Date posted: October 21, 2020

METAL WITH METTLE

Metal, used in furniture and accessories for centuries, can be cold, unexciting, and gray in its most basic form. But in the hands (and mind) of designer Jim Zarate-Torres, metal comes alive. His powder-coated steel furniture pieces all have a modern but playful, solid but light-looking, youthful vibe.

The Brique collection has numerous variations in form and type, including lounge and dining chair.

 

Such is the nature of the 2020 collection of Zarate Manila. In Torres’s Brique and Cheque lines, metal straps are wrapped around the frame of the furniture piece like woven leather. It is then powder-coated in polyurethane in hues that range from a bright tangerine to a soothing, pale pistachio. The end result is a creation that is tough and delicate at the same time—you’d have to second guess if it were made of metal.

Zarate’s creative director Jim Torres designs furniture “for people who appreciate the concept of the new Filipino aesthetic.”

 

Torres’s career started with metal, working for two years under Jude Tiotuico of Industria Edition, a company known for their dynamic, sculptural metal furnishings. “In the third year, I joined the the Red Box competition of DTI-CITEM, which I won.”

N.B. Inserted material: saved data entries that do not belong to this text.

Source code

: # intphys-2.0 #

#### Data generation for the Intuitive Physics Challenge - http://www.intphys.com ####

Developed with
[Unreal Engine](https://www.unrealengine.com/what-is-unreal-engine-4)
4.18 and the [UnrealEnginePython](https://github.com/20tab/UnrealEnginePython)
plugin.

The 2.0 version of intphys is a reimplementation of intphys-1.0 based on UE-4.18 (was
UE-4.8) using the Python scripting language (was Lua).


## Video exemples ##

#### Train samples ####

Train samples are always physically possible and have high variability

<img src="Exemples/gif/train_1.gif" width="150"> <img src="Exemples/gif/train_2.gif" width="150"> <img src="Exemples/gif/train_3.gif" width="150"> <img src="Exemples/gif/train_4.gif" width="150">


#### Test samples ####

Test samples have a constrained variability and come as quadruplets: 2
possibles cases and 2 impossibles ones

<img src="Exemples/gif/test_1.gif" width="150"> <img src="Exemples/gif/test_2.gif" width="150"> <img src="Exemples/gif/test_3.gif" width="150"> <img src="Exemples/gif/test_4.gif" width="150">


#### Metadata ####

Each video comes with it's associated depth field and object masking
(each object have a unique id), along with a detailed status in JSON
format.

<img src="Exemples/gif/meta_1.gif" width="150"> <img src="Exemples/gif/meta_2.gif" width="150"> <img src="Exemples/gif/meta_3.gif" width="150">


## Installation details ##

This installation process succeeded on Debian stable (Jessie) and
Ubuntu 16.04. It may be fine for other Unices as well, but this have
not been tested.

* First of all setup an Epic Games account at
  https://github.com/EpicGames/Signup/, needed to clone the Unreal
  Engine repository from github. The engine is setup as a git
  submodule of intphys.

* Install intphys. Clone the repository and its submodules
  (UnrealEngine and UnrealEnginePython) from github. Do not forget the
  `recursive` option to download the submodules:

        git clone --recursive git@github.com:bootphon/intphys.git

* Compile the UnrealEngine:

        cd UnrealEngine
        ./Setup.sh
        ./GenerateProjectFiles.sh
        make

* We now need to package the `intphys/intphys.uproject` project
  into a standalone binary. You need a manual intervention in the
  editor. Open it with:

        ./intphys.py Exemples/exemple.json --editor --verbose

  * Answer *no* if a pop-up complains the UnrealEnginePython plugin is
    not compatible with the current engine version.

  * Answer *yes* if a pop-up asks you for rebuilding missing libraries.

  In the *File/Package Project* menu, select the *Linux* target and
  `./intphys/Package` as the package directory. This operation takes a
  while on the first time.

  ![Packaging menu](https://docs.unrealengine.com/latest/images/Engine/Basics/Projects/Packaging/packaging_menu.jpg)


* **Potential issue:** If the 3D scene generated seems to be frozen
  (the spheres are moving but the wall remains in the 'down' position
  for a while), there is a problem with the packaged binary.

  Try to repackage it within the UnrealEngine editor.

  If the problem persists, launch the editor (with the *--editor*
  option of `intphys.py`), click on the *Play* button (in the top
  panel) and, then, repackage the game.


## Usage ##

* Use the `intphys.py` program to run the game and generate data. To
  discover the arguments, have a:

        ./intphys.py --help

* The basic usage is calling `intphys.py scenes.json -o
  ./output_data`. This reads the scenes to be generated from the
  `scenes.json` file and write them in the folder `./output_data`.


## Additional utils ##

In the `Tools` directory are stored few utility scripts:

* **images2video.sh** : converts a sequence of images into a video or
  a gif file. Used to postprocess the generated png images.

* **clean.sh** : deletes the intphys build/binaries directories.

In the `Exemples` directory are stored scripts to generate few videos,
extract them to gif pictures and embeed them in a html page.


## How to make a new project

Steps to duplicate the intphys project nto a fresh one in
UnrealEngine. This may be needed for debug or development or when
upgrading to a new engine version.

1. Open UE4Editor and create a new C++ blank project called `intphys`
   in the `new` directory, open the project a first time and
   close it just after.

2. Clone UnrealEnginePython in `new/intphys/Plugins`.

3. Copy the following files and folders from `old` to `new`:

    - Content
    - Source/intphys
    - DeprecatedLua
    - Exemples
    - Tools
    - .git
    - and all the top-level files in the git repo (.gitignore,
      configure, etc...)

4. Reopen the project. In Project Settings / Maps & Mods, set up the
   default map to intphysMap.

The Cheque bench, made of powder-coated steel and oakwood, can be used indoors or out.

 

His “Escapade” lights, which were composed of billowing skirts of—you guessed it—metal, won him the Red Box Design Talent for 2015. In the same year, Torres went on to exhibit his work at the International Contemporary Furniture Fair (ICFF) in New York.

Clockwise from top left: The Brique lounge chair in classic blue hue; Rombo lights; Torres used recycled packaging for his Manila FAME booth; a sculptural Aerial bowl.

 

At the 70th edition of Manila FAME last October, Torres presented “Celebration,” the Zarate collection for 2020. Instead of the usual staid design fair booth, Torres used recycled foil packaging for his backdrop, which magnified the cacophony of colors—shocking pink, purple, and primary blue—in his metal chairs and in jewel-like stools collaborated on by Kristine Barreiro. Torres explains that the concept was like a fiesta, a celebration, but made modern.

The Cheque nesting table is modern and ethereal-looking at the same time.

 

For a young industrial designer like Torres, the next decade looks bright. “With a critical mass of creative energy within, I’m excited to see where this brand will lead in the future,” he says.